STORED DATA:
>>>

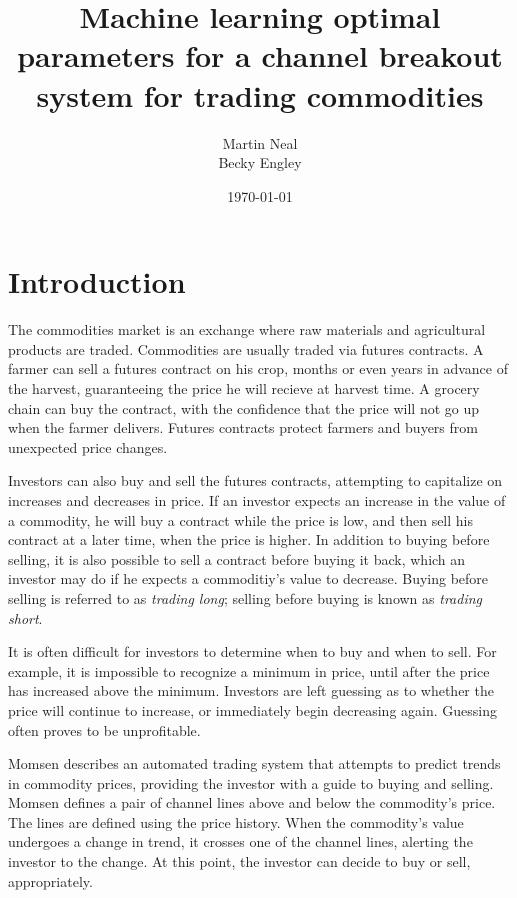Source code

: \documentclass[12pt]{article}
\begin{document}
\title{Machine learning optimal parameters for a channel breakout system for trading
commodities}
\author{Martin Neal\\
  Becky Engley}
\date{\today}
\maketitle

\section{Introduction}

The commodities market is an exchange where raw materials and agricultural
products are traded. Commodities are usually traded via futures contracts. A
farmer can sell a futures contract on his crop, months or even years in advance
of the harvest, guaranteeing the price he will recieve at harvest time. A
grocery chain can buy the contract, with the confidence that the price will not
go up when the farmer delivers. Futures contracts protect farmers and buyers
from unexpected price changes.

Investors can also buy and sell the futures contracts, attempting to capitalize
on increases and decreases in price. If an investor expects an increase in the
value of a commodity, he will buy a contract while the price is low, and then
sell his contract at a later time, when the price is higher. In addition to
buying before selling, it is also possible to sell a contract before buying it
back, which an investor may do if he expects a commoditiy's value to decrease.
Buying before selling is referred to as \emph{trading long}; selling before
buying is known as \emph{trading short}.

It is often difficult for investors to determine when to buy and when to sell.
For example, it is impossible to recognize a minimum in price, until after the
price has increased above the minimum. Investors are left guessing as to
whether the price will continue to increase, or immediately begin decreasing
again. Guessing often proves to be unprofitable.

Momsen describes an automated trading system that attempts to predict trends in
commodity prices, providing the investor with a guide to buying and selling.
Momsen defines a pair of channel lines above and below the commodity's price.
The lines are defined using the price history. When the commodity's value
undergoes a change in trend, it crosses one of the channel lines, alerting the
investor to the change. At this point, the investor can decide to buy or
sell, appropriately.
\end{document}

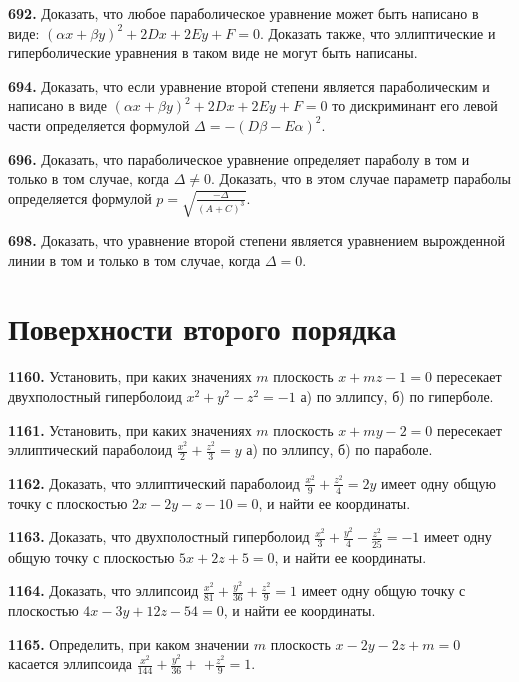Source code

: \textbf{692.} Доказать, что любое параболическое уравнение может быть написано в виде: $(\alpha x+\beta y)^2+2 D x+2 E y+F=0$. Доказать также, что эллиптические и гиперболические уравнения в таком виде не могут быть написаны.

\textbf{694.} Доказать, что если уравнение второй степени является параболическим и написано в виде $(\alpha x+\beta y)^2+2 D x+2 E y+F=0$ то дискриминант его левой части определяется формулой $\Delta=-(D \beta-E \alpha)^2$.

\textbf{696.} Доказать, что параболическое уравнение определяет параболу в том и только в том случае, когда $\Delta \neq 0$. Доказать, что в этом случае параметр параболы определяется формулой $p=\sqrt{\frac{-\Delta}{(A+C)^3}}$.

\textbf{698.} Доказать, что уравнение второй степени является уравнением вырожденной линии в том и только в том случае, когда $\Delta=0$.



\section{Поверхности второго порядка}



\textbf{1160.} Установить, при каких значениях $m$ плоскость $x+m z-1=0$ пересекает двухполостный гиперболоид $x^2+y^2-z^2=-1$ а) по эллипсу, б) по гиперболе.

\textbf{1161.} Установить, при каких значениях $m$ плоскость $x+m y-2=0$ пересекает эллиптический параболоид $\frac{x^2}{2}+\frac{z^2}{3}=y$ а) по эллипсу, б) по параболе.

\textbf{1162.} Доказать, что эллиптический параболоид $\frac{x^2}{9}+\frac{z^2}{4}=2 y$ имеет одну общую точку с плоскостью $2 x-2 y-z-10=0$, и найти ее координаты.

\textbf{1163.} Доказать, что двухполостный гиперболоид $\frac{x^2}{3}+\frac{y^2}{4}-\frac{z^2}{25}=-1$ имеет одну общую точку с плоскостью $5 x+2 z+5=0$, и найти ее координаты.

\textbf{1164.} Доказать, что эллипсоид $\frac{x^2}{81}+\frac{y^2}{36}+\frac{z^2}{9}=1$ имеет одну общую точку с плоскостью $4 x-3 y+12 z-54=0$, и найти ее координаты.

\textbf{1165.} Определить, при каком значении $m$ плоскость $x-2 y-2 z+m=0$ касается эллипсоида $\frac{x^2}{144}+\frac{y^2}{36}+$ $+\frac{z^2}{9}=1$.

<<<

Once the pictures have been removed, reproduce each line of the material above exactly.

ANSWER SECTION:
Source code

: \documentclass[12pt]{article}
\begin{document}
\title{Machine learning optimal parameters for a channel breakout system for trading
commodities}
\author{Martin Neal\\
  Becky Engley}
\date{\today}
\maketitle

\section{Introduction}

The commodities market is an exchange where raw materials and agricultural
products are traded. Commodities are usually traded via futures contracts. A
farmer can sell a futures contract on his crop, months or even years in advance
of the harvest, guaranteeing the price he will recieve at harvest time. A
grocery chain can buy the contract, with the confidence that the price will not
go up when the farmer delivers. Futures contracts protect farmers and buyers
from unexpected price changes.

Investors can also buy and sell the futures contracts, attempting to capitalize
on increases and decreases in price. If an investor expects an increase in the
value of a commodity, he will buy a contract while the price is low, and then
sell his contract at a later time, when the price is higher. In addition to
buying before selling, it is also possible to sell a contract before buying it
back, which an investor may do if he expects a commoditiy's value to decrease.
Buying before selling is referred to as \emph{trading long}; selling before
buying is known as \emph{trading short}.

It is often difficult for investors to determine when to buy and when to sell.
For example, it is impossible to recognize a minimum in price, until after the
price has increased above the minimum. Investors are left guessing as to
whether the price will continue to increase, or immediately begin decreasing
again. Guessing often proves to be unprofitable.

Momsen describes an automated trading system that attempts to predict trends in
commodity prices, providing the investor with a guide to buying and selling.
Momsen defines a pair of channel lines above and below the commodity's price.
The lines are defined using the price history. When the commodity's value
undergoes a change in trend, it crosses one of the channel lines, alerting the
investor to the change. At this point, the investor can decide to buy or
sell, appropriately.
\end{document}

Source code

: \textbf{692.} Доказать, что любое параболическое уравнение может быть написано в виде: $(\alpha x+\beta y)^2+2 D x+2 E y+F=0$. Доказать также, что эллиптические и гиперболические уравнения в таком виде не могут быть написаны.

\textbf{694.} Доказать, что если уравнение второй степени является параболическим и написано в виде $(\alpha x+\beta y)^2+2 D x+2 E y+F=0$ то дискриминант его левой части определяется формулой $\Delta=-(D \beta-E \alpha)^2$.

\textbf{696.} Доказать, что параболическое уравнение определяет параболу в том и только в том случае, когда $\Delta \neq 0$. Доказать, что в этом случае параметр параболы определяется формулой $p=\sqrt{\frac{-\Delta}{(A+C)^3}}$.

\textbf{698.} Доказать, что уравнение второй степени является уравнением вырожденной линии в том и только в том случае, когда $\Delta=0$.



\section{Поверхности второго порядка}



\textbf{1160.} Установить, при каких значениях $m$ плоскость $x+m z-1=0$ пересекает двухполостный гиперболоид $x^2+y^2-z^2=-1$ а) по эллипсу, б) по гиперболе.

\textbf{1161.} Установить, при каких значениях $m$ плоскость $x+m y-2=0$ пересекает эллиптический параболоид $\frac{x^2}{2}+\frac{z^2}{3}=y$ а) по эллипсу, б) по параболе.

\textbf{1162.} Доказать, что эллиптический параболоид $\frac{x^2}{9}+\frac{z^2}{4}=2 y$ имеет одну общую точку с плоскостью $2 x-2 y-z-10=0$, и найти ее координаты.

\textbf{1163.} Доказать, что двухполостный гиперболоид $\frac{x^2}{3}+\frac{y^2}{4}-\frac{z^2}{25}=-1$ имеет одну общую точку с плоскостью $5 x+2 z+5=0$, и найти ее координаты.

\textbf{1164.} Доказать, что эллипсоид $\frac{x^2}{81}+\frac{y^2}{36}+\frac{z^2}{9}=1$ имеет одну общую точку с плоскостью $4 x-3 y+12 z-54=0$, и найти ее координаты.

\textbf{1165.} Определить, при каком значении $m$ плоскость $x-2 y-2 z+m=0$ касается эллипсоида $\frac{x^2}{144}+\frac{y^2}{36}+$ $+\frac{z^2}{9}=1$.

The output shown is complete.